All lines in the records below with the word "robber" must be returned.

Excerpts from a dataset:
Segment Open
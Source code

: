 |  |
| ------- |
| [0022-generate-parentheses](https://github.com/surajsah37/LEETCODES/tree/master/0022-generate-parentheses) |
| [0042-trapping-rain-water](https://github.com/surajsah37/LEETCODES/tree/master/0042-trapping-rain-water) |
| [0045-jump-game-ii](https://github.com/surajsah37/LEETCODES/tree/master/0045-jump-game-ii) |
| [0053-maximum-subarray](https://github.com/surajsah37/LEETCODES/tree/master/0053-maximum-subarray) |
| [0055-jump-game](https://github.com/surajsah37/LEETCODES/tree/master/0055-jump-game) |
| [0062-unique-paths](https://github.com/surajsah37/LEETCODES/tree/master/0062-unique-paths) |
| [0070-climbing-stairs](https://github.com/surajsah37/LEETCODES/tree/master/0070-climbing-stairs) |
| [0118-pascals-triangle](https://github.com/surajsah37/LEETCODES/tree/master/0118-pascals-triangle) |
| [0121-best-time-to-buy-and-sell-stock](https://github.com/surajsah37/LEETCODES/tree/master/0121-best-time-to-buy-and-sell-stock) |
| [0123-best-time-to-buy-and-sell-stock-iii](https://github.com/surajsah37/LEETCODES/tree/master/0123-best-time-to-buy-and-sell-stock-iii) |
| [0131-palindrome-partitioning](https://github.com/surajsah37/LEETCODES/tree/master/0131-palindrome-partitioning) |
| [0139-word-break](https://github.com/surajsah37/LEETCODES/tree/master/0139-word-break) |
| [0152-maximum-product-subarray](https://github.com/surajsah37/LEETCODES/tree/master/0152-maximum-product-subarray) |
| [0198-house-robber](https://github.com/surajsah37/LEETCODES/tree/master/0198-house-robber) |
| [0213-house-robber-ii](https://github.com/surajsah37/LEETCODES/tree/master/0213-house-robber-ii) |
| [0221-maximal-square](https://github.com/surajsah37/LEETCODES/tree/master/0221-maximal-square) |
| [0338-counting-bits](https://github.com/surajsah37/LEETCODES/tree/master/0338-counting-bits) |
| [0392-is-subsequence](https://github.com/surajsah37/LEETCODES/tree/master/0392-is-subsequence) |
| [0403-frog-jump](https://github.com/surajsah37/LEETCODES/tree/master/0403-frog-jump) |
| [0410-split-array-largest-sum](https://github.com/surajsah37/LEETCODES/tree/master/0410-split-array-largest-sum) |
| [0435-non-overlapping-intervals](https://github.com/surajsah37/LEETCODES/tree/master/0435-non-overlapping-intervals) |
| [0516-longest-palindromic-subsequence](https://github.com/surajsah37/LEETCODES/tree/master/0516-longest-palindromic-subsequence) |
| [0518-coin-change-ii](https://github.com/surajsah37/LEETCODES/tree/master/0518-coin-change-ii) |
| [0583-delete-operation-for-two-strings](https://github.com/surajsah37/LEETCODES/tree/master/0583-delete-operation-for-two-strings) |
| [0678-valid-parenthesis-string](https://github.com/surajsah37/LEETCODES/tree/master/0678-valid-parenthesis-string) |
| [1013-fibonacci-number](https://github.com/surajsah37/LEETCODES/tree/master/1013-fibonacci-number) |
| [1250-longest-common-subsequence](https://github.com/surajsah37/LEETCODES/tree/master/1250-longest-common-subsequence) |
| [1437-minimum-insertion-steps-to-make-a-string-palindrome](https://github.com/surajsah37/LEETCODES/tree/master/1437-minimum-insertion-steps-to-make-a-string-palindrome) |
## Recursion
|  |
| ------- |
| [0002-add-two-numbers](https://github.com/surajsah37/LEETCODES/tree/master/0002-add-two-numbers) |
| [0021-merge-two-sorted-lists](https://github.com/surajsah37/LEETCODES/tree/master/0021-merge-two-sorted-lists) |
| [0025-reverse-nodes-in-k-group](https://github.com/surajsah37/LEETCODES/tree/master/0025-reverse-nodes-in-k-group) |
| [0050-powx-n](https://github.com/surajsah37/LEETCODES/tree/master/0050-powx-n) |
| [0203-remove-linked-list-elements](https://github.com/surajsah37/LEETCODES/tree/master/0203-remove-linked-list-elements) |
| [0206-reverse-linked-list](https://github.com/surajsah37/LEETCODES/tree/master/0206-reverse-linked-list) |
Segment Closed
◆ **Response to this task**
| [0198-house-robber](https://github.com/surajsah37/LEETCODES/tree/master/0198-house-robber) |
| [0213-house-robber-ii](https://github.com/surajsah37/LEETCODES/tree/master/0213-house-robber-ii) |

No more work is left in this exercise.